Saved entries
"""
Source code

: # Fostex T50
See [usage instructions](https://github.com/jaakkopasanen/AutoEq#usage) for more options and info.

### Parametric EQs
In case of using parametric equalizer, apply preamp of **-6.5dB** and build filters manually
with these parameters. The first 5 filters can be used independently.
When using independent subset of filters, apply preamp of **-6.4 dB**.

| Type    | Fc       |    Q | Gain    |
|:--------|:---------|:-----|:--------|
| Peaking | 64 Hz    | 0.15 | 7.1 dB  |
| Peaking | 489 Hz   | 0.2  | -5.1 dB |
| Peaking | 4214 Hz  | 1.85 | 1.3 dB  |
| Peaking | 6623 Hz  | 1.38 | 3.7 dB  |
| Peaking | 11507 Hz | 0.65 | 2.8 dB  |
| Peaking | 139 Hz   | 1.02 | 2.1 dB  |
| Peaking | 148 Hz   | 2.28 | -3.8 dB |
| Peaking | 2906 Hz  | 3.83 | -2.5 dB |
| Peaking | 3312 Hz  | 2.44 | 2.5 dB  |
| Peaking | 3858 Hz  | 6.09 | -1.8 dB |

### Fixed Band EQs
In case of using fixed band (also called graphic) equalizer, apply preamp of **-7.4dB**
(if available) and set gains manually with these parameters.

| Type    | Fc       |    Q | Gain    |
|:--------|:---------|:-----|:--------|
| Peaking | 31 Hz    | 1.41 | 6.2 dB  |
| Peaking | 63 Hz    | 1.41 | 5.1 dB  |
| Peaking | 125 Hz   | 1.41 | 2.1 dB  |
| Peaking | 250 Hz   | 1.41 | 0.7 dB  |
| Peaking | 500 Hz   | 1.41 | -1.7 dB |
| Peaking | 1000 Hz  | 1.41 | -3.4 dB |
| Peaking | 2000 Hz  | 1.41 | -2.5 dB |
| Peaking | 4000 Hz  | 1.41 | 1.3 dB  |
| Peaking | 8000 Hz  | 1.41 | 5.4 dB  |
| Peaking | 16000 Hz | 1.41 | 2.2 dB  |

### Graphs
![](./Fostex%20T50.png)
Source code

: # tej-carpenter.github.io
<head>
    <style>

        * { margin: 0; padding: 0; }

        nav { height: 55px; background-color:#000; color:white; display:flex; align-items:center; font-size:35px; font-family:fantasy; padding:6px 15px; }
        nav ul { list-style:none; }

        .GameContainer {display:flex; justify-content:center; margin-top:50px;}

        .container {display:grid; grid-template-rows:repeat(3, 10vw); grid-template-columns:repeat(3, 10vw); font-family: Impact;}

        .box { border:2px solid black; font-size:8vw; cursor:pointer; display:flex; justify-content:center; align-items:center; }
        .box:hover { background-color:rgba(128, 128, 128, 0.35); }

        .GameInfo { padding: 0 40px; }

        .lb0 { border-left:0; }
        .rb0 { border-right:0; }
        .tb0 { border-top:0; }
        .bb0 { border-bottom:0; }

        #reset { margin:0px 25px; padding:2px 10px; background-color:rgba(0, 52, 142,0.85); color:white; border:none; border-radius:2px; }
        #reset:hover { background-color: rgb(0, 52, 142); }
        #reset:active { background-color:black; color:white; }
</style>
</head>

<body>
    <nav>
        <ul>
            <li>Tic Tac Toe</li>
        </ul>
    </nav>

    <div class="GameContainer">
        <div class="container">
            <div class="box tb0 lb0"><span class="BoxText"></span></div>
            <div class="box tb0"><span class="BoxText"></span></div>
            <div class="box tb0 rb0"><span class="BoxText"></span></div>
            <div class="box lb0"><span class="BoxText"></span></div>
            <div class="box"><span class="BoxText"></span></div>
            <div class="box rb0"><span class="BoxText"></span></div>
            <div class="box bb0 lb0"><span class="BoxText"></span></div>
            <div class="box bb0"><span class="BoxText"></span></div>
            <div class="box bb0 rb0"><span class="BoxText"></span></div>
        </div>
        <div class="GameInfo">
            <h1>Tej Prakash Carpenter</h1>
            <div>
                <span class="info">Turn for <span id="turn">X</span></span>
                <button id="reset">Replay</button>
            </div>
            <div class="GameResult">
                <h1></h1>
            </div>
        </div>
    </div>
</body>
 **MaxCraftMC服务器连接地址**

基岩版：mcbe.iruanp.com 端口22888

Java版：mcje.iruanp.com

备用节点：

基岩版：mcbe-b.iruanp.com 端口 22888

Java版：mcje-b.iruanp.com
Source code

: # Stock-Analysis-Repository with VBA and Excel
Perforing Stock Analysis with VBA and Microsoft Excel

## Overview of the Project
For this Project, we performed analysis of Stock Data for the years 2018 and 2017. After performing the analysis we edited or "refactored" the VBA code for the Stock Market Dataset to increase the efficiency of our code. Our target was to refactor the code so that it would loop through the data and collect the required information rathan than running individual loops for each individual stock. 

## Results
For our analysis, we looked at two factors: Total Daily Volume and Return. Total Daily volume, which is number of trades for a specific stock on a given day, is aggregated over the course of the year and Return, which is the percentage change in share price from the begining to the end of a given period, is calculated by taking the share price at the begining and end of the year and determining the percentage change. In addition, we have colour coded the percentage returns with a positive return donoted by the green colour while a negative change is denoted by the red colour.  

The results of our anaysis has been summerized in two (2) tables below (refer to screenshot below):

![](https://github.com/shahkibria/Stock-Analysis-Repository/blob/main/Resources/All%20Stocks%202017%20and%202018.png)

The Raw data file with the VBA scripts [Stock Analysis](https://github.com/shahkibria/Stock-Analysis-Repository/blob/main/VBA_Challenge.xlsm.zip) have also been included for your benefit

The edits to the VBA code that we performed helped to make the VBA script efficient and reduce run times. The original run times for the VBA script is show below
"""
◆ **PROBLEM TO SOLVE**:
Using the records above as the source, restate each line verbatim.

◆ **EXERCISE OUTPUT**:
Source code

: # Fostex T50
See [usage instructions](https://github.com/jaakkopasanen/AutoEq#usage) for more options and info.

### Parametric EQs
In case of using parametric equalizer, apply preamp of **-6.5dB** and build filters manually
with these parameters. The first 5 filters can be used independently.
When using independent subset of filters, apply preamp of **-6.4 dB**.

| Type    | Fc       |    Q | Gain    |
|:--------|:---------|:-----|:--------|
| Peaking | 64 Hz    | 0.15 | 7.1 dB  |
| Peaking | 489 Hz   | 0.2  | -5.1 dB |
| Peaking | 4214 Hz  | 1.85 | 1.3 dB  |
| Peaking | 6623 Hz  | 1.38 | 3.7 dB  |
| Peaking | 11507 Hz | 0.65 | 2.8 dB  |
| Peaking | 139 Hz   | 1.02 | 2.1 dB  |
| Peaking | 148 Hz   | 2.28 | -3.8 dB |
| Peaking | 2906 Hz  | 3.83 | -2.5 dB |
| Peaking | 3312 Hz  | 2.44 | 2.5 dB  |
| Peaking | 3858 Hz  | 6.09 | -1.8 dB |

### Fixed Band EQs
In case of using fixed band (also called graphic) equalizer, apply preamp of **-7.4dB**
(if available) and set gains manually with these parameters.

| Type    | Fc       |    Q | Gain    |
|:--------|:---------|:-----|:--------|
| Peaking | 31 Hz    | 1.41 | 6.2 dB  |
| Peaking | 63 Hz    | 1.41 | 5.1 dB  |
| Peaking | 125 Hz   | 1.41 | 2.1 dB  |
| Peaking | 250 Hz   | 1.41 | 0.7 dB  |
| Peaking | 500 Hz   | 1.41 | -1.7 dB |
| Peaking | 1000 Hz  | 1.41 | -3.4 dB |
| Peaking | 2000 Hz  | 1.41 | -2.5 dB |
| Peaking | 4000 Hz  | 1.41 | 1.3 dB  |
| Peaking | 8000 Hz  | 1.41 | 5.4 dB  |
| Peaking | 16000 Hz | 1.41 | 2.2 dB  |

### Graphs
![](./Fostex%20T50.png)
Source code

: # tej-carpenter.github.io
<head>
    <style>

        * { margin: 0; padding: 0; }

        nav { height: 55px; background-color:#000; color:white; display:flex; align-items:center; font-size:35px; font-family:fantasy; padding:6px 15px; }
        nav ul { list-style:none; }

        .GameContainer {display:flex; justify-content:center; margin-top:50px;}

        .container {display:grid; grid-template-rows:repeat(3, 10vw); grid-template-columns:repeat(3, 10vw); font-family: Impact;}

        .box { border:2px solid black; font-size:8vw; cursor:pointer; display:flex; justify-content:center; align-items:center; }
        .box:hover { background-color:rgba(128, 128, 128, 0.35); }

        .GameInfo { padding: 0 40px; }

        .lb0 { border-left:0; }
        .rb0 { border-right:0; }
        .tb0 { border-top:0; }
        .bb0 { border-bottom:0; }

        #reset { margin:0px 25px; padding:2px 10px; background-color:rgba(0, 52, 142,0.85); color:white; border:none; border-radius:2px; }
        #reset:hover { background-color: rgb(0, 52, 142); }
        #reset:active { background-color:black; color:white; }
</style>
</head>

<body>
    <nav>
        <ul>
            <li>Tic Tac Toe</li>
        </ul>
    </nav>

    <div class="GameContainer">
        <div class="container">
            <div class="box tb0 lb0"><span class="BoxText"></span></div>
            <div class="box tb0"><span class="BoxText"></span></div>
            <div class="box tb0 rb0"><span class="BoxText"></span></div>
            <div class="box lb0"><span class="BoxText"></span></div>
            <div class="box"><span class="BoxText"></span></div>
            <div class="box rb0"><span class="BoxText"></span></div>
            <div class="box bb0 lb0"><span class="BoxText"></span></div>
            <div class="box bb0"><span class="BoxText"></span></div>
            <div class="box bb0 rb0"><span class="BoxText"></span></div>
        </div>
        <div class="GameInfo">
            <h1>Tej Prakash Carpenter</h1>
            <div>
                <span class="info">Turn for <span id="turn">X</span></span>
                <button id="reset">Replay</button>
            </div>
            <div class="GameResult">
                <h1></h1>
            </div>
        </div>
    </div>
</body>
 **MaxCraftMC服务器连接地址**

基岩版：mcbe.iruanp.com 端口22888

Java版：mcje.iruanp.com

备用节点：

基岩版：mcbe-b.iruanp.com 端口 22888

Java版：mcje-b.iruanp.com
Source code

: # Stock-Analysis-Repository with VBA and Excel
Perforing Stock Analysis with VBA and Microsoft Excel

## Overview of the Project
For this Project, we performed analysis of Stock Data for the years 2018 and 2017. After performing the analysis we edited or "refactored" the VBA code for the Stock Market Dataset to increase the efficiency of our code. Our target was to refactor the code so that it would loop through the data and collect the required information rathan than running individual loops for each individual stock. 

## Results
For our analysis, we looked at two factors: Total Daily Volume and Return. Total Daily volume, which is number of trades for a specific stock on a given day, is aggregated over the course of the year and Return, which is the percentage change in share price from the begining to the end of a given period, is calculated by taking the share price at the begining and end of the year and determining the percentage change. In addition, we have colour coded the percentage returns with a positive return donoted by the green colour while a negative change is denoted by the red colour.  

The results of our anaysis has been summerized in two (2) tables below (refer to screenshot below):

![](https://github.com/shahkibria/Stock-Analysis-Repository/blob/main/Resources/All%20Stocks%202017%20and%202018.png)

The Raw data file with the VBA scripts [Stock Analysis](https://github.com/shahkibria/Stock-Analysis-Repository/blob/main/VBA_Challenge.xlsm.zip) have also been included for your benefit

The edits to the VBA code that we performed helped to make the VBA script efficient and reduce run times. The original run times for the VBA script is show below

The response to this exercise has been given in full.